Veličná (Nagyfalu) is a village and municipality in Dolný Kubín District in the Žilina Region of northern Slovakia.

==Name==
Veličná was first mentioned under the Latin name Magna Villa in a decree of Ladislaus IV of Hungary from 1272. In the middle ages, the town was known also under the name Welkeg Wsy (Veľké Vsy, The Big Village) and the Hungarized forms Nag Flaw and Naghffalva.

==History==
The settlement grew in a relatively sparsely populated borderland area on an important trade route to Poland. By 1454, Veličná was already a smaller town. The town acquired several royal privileges (especially the privilege to trade with Polish salt) that positively influenced its economic development. By 1520, the town had become influential enough to become the seat of Orava County. In the 16th century, the region suffered several uprisings, which led George Thurzo to grant its citizens additional privileges to improve the economic situation.

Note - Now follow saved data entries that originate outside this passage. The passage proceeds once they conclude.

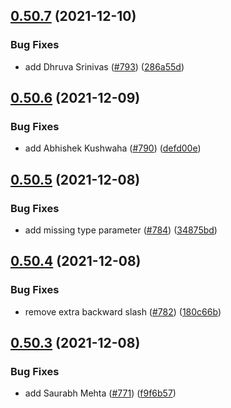 ## [0.50.7](https://github.com/EddieHubCommunity/LinkFree/compare/v0.50.6...v0.50.7) (2021-12-10)


### Bug Fixes

* add Dhruva Srinivas ([#793](https://github.com/EddieHubCommunity/LinkFree/issues/793)) ([286a55d](https://github.com/EddieHubCommunity/LinkFree/commit/286a55d3870eb56781cfc01290758d1196adddc6))



## [0.50.6](https://github.com/EddieHubCommunity/LinkFree/compare/v0.50.5...v0.50.6) (2021-12-09)


### Bug Fixes

* add Abhishek Kushwaha ([#790](https://github.com/EddieHubCommunity/LinkFree/issues/790)) ([defd00e](https://github.com/EddieHubCommunity/LinkFree/commit/defd00e53cc576469d9425a521a81babebd81cf9))



## [0.50.5](https://github.com/EddieHubCommunity/LinkFree/compare/v0.50.4...v0.50.5) (2021-12-08)


### Bug Fixes

* add missing type parameter ([#784](https://github.com/EddieHubCommunity/LinkFree/issues/784)) ([34875bd](https://github.com/EddieHubCommunity/LinkFree/commit/34875bd16d97fcb90ea64b3e7743aeb266850e05))



## [0.50.4](https://github.com/EddieHubCommunity/LinkFree/compare/v0.50.3...v0.50.4) (2021-12-08)


### Bug Fixes

* remove extra backward slash ([#782](https://github.com/EddieHubCommunity/LinkFree/issues/782)) ([180c66b](https://github.com/EddieHubCommunity/LinkFree/commit/180c66bfccfae9bf758947c8c0ffc2877cd59487))



## [0.50.3](https://github.com/EddieHubCommunity/LinkFree/compare/v0.50.2...v0.50.3) (2021-12-08)


### Bug Fixes

* add Saurabh Mehta ([#771](https://github.com/EddieHubCommunity/LinkFree/issues/771)) ([f9f6b57](https://github.com/EddieHubCommunity/LinkFree/commit/f9f6b57dad2b02f95fb6cb28bfe1cfca386fce3c))



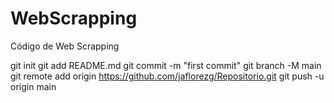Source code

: # WebScrapping
Código de Web Scrapping 

git init
git add README.md
git commit -m "first commit"
git branch -M main
git remote add origin https://github.com/jaflorezg/Repositorio.git
git push -u origin main
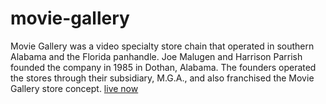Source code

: # movie-gallery
Movie Gallery was a video specialty store chain that operated in southern Alabama and the Florida panhandle. Joe Malugen and Harrison Parrish founded the company in 1985 in Dothan, Alabama. The founders operated the stores through their subsidiary, M.G.A., and also franchised the Movie Gallery store concept. 
[live now](https://cartnhub.netlify.app)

In 1683, the town was sacked by Lithuanian troops led by Jan Kazimierz Sapieha the Younger en route to the Battle of Vienna. The casualties from this sacking included Veličná's town and county archive. The seat of the county was moved to Dolný Kubín; Veličná was burned again (twice) in 1686 and never fully recovered. The population decreased again during plague outbreaks in 1732, 1739, and 1742. In 1871, the town lost its status and became a village.

Before the establishment of independent Czechoslovakia in 1918, Veličná was part of Árva County within the Kingdom of Hungary. From 1939 to 1945, it was part of the Slovak Republic.

== Geography ==
 The biggest part of the village is called Revišné.

== Population ==

It has a population of  people (31 December ).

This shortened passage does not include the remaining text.